Through the workshops and with the help of Waaberi Phone, an online archival platform centred on preserving Somali art and culture, Ismail and Cilmi gathered conversations and recordings of music and poetry.
“There was a story about a woman whose husband divorced her via letter tape,” says Ismail. “There were love letters, advice for those who had gone to Europe, and a lot of praying for the health of the family, as well as chit-chat, gossip about weddings, funerals.”
Many old tapes went beyond family news, they were also deeply political, used as means of communication within the Somali National Movement to start a revolution against the military dictator Mohamed Siad Barre, who later subjected the tapes to strict controls.
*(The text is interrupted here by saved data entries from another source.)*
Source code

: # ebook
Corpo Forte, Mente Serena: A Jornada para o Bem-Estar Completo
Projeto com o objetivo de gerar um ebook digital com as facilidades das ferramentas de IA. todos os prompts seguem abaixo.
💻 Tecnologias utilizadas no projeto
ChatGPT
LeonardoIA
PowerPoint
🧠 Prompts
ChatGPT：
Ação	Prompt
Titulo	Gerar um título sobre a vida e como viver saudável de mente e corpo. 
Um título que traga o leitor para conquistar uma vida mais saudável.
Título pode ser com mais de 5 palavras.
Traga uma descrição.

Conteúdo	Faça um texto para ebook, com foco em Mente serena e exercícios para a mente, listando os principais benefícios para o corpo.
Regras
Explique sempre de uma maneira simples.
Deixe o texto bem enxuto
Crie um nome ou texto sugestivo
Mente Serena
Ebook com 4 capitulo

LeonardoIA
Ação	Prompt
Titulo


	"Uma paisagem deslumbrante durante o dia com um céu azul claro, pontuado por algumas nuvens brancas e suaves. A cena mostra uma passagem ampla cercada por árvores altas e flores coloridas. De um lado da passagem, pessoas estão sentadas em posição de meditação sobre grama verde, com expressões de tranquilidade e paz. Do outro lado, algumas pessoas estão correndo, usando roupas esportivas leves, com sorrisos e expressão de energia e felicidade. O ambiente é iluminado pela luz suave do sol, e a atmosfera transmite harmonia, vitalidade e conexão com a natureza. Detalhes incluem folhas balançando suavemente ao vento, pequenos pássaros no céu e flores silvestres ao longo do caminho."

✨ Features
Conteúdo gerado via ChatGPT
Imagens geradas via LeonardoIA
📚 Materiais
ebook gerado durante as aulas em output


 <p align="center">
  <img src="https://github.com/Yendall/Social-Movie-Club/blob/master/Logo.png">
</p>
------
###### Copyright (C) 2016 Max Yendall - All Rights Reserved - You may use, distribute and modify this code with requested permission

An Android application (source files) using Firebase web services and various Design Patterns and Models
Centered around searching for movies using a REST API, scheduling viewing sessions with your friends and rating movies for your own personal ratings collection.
In 1988, Siad Barre launched vicious airstrikes in Hargeisa. During the chaos, broadcasters at Radio Hargeisa grabbed thousands of cassette tapes containing what is known as Somalia’s golden age of music (1960s to the 1980s) and buried them in a secret underground bunker, hoping they would survive. Incredibly they did.
Today, the Hargeisa Cultural Centre houses the largest Somali cassette archive, and has been instrumental in preserving and digitising them.
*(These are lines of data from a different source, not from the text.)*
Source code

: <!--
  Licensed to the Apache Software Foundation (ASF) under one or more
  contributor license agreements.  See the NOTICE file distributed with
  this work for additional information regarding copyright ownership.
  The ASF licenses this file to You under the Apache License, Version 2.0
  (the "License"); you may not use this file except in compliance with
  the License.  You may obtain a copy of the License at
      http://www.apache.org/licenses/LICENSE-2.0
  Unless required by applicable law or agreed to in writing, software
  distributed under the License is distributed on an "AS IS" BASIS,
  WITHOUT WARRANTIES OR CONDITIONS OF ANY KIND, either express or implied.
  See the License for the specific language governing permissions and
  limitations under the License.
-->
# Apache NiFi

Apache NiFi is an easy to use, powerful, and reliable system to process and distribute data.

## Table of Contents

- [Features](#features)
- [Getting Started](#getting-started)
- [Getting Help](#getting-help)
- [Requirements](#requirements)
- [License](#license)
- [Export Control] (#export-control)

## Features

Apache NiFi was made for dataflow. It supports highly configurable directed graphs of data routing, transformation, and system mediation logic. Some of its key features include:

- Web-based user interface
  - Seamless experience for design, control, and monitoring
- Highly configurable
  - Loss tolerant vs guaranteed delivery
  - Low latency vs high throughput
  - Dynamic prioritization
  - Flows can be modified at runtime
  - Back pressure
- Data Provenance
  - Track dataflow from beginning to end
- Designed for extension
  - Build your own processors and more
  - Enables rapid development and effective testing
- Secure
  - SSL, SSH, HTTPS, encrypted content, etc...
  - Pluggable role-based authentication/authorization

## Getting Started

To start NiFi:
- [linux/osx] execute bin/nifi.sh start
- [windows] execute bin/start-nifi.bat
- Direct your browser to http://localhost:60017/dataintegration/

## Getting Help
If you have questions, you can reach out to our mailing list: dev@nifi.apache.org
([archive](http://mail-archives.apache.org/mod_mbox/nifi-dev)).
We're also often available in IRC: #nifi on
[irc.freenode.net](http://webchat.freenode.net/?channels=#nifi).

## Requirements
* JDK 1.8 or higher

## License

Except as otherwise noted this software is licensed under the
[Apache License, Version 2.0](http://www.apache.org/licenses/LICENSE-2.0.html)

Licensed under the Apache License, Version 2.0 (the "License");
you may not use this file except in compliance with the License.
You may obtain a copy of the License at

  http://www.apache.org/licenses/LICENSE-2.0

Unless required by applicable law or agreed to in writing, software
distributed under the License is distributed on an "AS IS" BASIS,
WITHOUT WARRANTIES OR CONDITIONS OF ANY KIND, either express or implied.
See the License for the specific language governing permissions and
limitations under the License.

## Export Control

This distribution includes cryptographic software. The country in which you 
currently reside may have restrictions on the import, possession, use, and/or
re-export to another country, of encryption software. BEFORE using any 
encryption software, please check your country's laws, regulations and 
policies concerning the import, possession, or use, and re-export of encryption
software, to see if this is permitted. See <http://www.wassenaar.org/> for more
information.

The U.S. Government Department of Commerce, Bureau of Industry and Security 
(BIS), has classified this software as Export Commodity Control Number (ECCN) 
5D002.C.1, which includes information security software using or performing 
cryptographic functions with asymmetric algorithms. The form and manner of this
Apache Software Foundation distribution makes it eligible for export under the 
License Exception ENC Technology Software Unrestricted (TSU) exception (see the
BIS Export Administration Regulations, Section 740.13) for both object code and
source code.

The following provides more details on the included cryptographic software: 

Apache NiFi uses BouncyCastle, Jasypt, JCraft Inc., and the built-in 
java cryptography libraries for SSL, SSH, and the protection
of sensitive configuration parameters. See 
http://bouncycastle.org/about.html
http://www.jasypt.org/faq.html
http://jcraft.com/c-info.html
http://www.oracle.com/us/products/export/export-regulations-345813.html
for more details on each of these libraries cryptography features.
Ostinato Records, a New York-based record label specialising in music from Africa and the diaspora, has also digitised a large number of the tapes, producing a CD of 15 songs in 2017 – which was nominated for a Grammy.
Somali people have a rich oral history: stories, poetry, histories, myths and songs were passed down through generations by word of mouth. It is no surprise, says Ismail, that Somalis adopted the cassette tape as a form of documentation and communication.
When the Somali civil war caused mass displacement and a refugee crisis, tapes took on a new relevance. Not only were they used as a means of staying in touch with relatives back home, but they maintained a crucial link to their cultural heritage and sense of self, while navigating environments away from family and friends.
Ismail and Cilmi hope to generate a similar sense of belonging with Camel Meat and Cassette Tapes.
The pair are now exploring the recording of nomadic weaving songs, a traditional practice under threat because the climate crisis is destroying the natural materials used in weaving.
Environmental instability has added a sense of urgency to their work.
“All of our projects relate to climate change in that Somali people are being displaced internally,” says Ismail. “People aren’t really thinking about preserving the culture out there, they are thinking about surviving and about being displaced.”
They are also determined to move beyond one-dimensional narratives of violence and trauma, to show the breadth of Somali culture – its humour, joy and creativity.
“I feel like there is so much humour in Somali culture,” says Ismail, laughing at the memory of one weaving song where a woman sings “you haven’t given us the snacks bitch. We’ve been weaving for you but you haven’t prepared the snacks.”
Ismail adds: “We’re using material to ignite a conversation, and to make space for playing around and laughing together.”